A cryptocurrency user lost $50 million worth of USDT after falling victim to an “address poisoning” scam in which a scammer’s address was copied from his transaction history.
Cryptographic security experts Web3 Antivirus discovered the unfortunate victim’s transmission earlier today. Users first sent a test transaction of approximately $50 worth of USDT to crypto addresses starting with “0xbaf” and ending with “F8b5.”
However, they then sent approximately $50 million worth of USDT to suspiciously similar addresses starting with “0xBaF” and ending with “f8b5.”
The full fraudulent address “0xBaFF2F13638C04B10F8119760B2D2aE86b08f8b5” has a different body than the recipient of the test transaction, indicating that the sender Checks beyond the first few digits of the address failed.
Read more: $70 million ‘address poisoning’ scam refunds underway, more than 50% refunded
The redirected funds are then converted into the unfreezable stablecoin Dai, sent to another address, and now exchanged into wrapped Ether via “Rizzolsver: Uniswap X.”
How does cryptocurrency poisoning occur?
Address poisoning scams work by sending small amounts of cryptocurrency known as “dust” from an address similar to the targeted recipient.
These small cryptographic signatures appear in the victim’s transactions, known as “poisoning,” and can trick the victim into accidentally copying and pasting the address instead of the legitimate address they intended to send it to.

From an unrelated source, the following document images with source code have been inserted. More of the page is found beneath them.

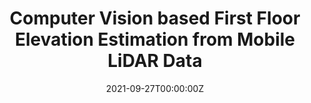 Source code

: ---
title:  Computer Vision based First Floor Elevation Estimation from Mobile LiDAR Data
summary: First Floor Elevation (FFE) of a house is crucial information for flood management and for accurately assessing the flood exposure risk of a property. However, the lack of reliable FFE data on a large geographic scale significantly limits efforts to mitigate flood risk, such as decision on elevating a property. In this paper, we propose an automated and scalable method for extracting FFE from mobile LiDAR point cloud data.
tags:
  - Research
date: '2021-09-27T00:00:00Z'

# Optional external URL for project (replaces project detail page).
external_link: ''

image:
  caption: Photo by rawpixel on Unsplash
  focal_point: Smart

links:
  - icon: video
    icon_pack: custom
    name: paper (under review)
    url: 

url_code: ''
url_pdf: ''
url_slides: ''
url_video: ''

# Slides (optional).
#   Associate this project with Markdown slides.
#   Simply enter your slide deck's filename without extension.
#   E.g. `slides = "example-slides"` references `content/slides/example-slides.md`.
#   Otherwise, set `slides = ""`.
# slides: example
---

In one example, someone accidentally sent $70 million to a poisoned address. They then began trying to negotiate with the scammers and offered: Let them keep 10% of the funds.
Read more: How to stay safe on chain: 3 crypto users lose $876,000 within hours
The scammers ultimately returned more than half of the stolen funds to their victims.
Last year, two more victims collectively lost more than $200,000 by copying incorrect deposit addresses and sending crypto to compromised addresses.